Crosstalk: This is when people talk across the meeting. For instance, they blurt out. Some also refer to it as a form of feedback: when someone directly responds to a previous sharer. Neither are appropriate. It's best to say "I'm sorry, but we can't have crosstalk. If you don't know what crosstalk is, see me after the meeting." Do NOT wait until they have finished—cut them off gently! Do not use the term crosstalk without offering to discuss what it is at a later time.
If you've got a pontificating oldtimer, the same goes. If the solution is not being discussed, but rather perhaps some long story about an AA picnic, then cut off the oldtimer gently by saying "Thanks, John! Great story! I'd love to hear it after the meeting.
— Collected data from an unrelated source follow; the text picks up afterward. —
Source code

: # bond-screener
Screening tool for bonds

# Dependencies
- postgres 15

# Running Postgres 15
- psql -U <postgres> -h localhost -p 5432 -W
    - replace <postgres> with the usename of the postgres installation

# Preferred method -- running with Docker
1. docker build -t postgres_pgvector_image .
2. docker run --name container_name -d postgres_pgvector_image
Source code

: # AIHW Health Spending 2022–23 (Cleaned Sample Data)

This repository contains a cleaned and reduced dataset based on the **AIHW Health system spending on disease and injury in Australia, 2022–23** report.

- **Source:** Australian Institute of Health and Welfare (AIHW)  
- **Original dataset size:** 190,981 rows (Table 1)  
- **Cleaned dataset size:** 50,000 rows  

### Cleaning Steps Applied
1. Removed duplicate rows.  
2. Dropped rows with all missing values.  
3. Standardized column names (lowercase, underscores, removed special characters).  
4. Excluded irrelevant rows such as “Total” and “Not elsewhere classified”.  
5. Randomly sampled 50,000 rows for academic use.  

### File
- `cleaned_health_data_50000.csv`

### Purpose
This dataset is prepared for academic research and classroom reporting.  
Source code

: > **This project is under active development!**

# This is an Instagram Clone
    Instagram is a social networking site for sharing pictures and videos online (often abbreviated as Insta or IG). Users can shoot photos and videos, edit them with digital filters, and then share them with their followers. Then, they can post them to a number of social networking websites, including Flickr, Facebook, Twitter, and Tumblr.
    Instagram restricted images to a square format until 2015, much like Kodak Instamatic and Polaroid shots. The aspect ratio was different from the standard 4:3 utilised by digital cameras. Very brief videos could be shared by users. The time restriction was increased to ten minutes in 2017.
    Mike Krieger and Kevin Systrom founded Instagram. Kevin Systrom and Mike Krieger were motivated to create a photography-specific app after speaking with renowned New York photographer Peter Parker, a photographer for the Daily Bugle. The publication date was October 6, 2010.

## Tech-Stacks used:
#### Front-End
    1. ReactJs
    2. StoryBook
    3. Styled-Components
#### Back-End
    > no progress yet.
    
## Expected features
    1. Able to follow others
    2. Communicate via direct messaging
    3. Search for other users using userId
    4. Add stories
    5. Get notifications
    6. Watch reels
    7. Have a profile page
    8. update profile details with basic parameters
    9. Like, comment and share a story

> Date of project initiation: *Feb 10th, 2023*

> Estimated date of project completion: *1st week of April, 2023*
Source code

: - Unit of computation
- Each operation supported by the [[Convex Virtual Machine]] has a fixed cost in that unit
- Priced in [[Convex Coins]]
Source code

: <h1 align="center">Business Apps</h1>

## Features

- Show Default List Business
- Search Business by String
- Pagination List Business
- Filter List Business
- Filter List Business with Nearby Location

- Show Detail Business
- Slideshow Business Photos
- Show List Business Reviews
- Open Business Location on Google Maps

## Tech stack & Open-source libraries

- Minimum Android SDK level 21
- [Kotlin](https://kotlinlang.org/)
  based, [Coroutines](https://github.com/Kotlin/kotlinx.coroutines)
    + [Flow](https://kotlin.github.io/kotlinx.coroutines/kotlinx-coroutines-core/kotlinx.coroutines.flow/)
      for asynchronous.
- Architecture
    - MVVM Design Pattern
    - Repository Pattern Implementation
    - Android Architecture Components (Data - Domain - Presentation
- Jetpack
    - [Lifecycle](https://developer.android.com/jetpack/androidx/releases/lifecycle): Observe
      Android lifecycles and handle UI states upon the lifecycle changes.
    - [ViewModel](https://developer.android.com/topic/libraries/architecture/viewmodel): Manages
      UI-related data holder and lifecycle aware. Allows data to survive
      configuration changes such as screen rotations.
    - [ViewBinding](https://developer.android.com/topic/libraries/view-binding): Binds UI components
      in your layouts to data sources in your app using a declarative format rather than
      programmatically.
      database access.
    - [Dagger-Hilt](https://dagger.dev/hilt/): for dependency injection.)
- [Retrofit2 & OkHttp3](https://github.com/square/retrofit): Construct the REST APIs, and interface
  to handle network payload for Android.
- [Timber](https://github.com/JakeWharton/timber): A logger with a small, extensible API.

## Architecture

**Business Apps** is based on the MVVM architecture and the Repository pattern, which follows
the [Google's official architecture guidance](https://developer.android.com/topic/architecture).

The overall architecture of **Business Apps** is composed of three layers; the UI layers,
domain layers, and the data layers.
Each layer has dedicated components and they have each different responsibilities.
Does someone have something they'd like to share about the solution?"
Got off-track somehow and now someone is sharing when it should have been someone else's turn? Do NOT ask the participants who goes next, choose the sharer who would have been next if the rules had been followed. If you realize it when someone is already sharing about the solution, let them finish first—but only because they are sharing about the solution—and get back on track at the next possible moment.
The chair shares: The chairperson can share anytime they like between other shares. If you have a comment you'd like to make, make it. You don't need to introduce yourself as an alcoholic again—you've already introduced yourself at the beginning of the meeting. Make sure that what you share ADDS to what has been shared, and wouldn't be considered feedback or crosstalk, unless what was shared is really "out there". When someone says something really out there, you'll need to bring the focus back to the solution. Share something appropriate to that. Don't be afraid to remind everyone what the topic is.
Someone introduces themselves as ACOA or CODA, but NOT as an alcoholic? Gently tell them they may not share since this is an Alcoholics Anonymous meeting, and we must not be diverted from our primary purpose. "We're glad you're here and you're welcome to stay, but we have a primary purpose here in AA. Please get with someone after the meeting."
When in doubt, ask yourself: "Will this contribute to our primary purpose?" Respond accordingly.
Close the Meeting
We do NOT close meetings early. Close any time within the last 5 minutes of the hour.
When closing the meeting, it is your responsibility to ensure that the correct prayer is recited. If you want to ask someone else to "take us out," be safe and say "Take us out with the Lord's Prayer."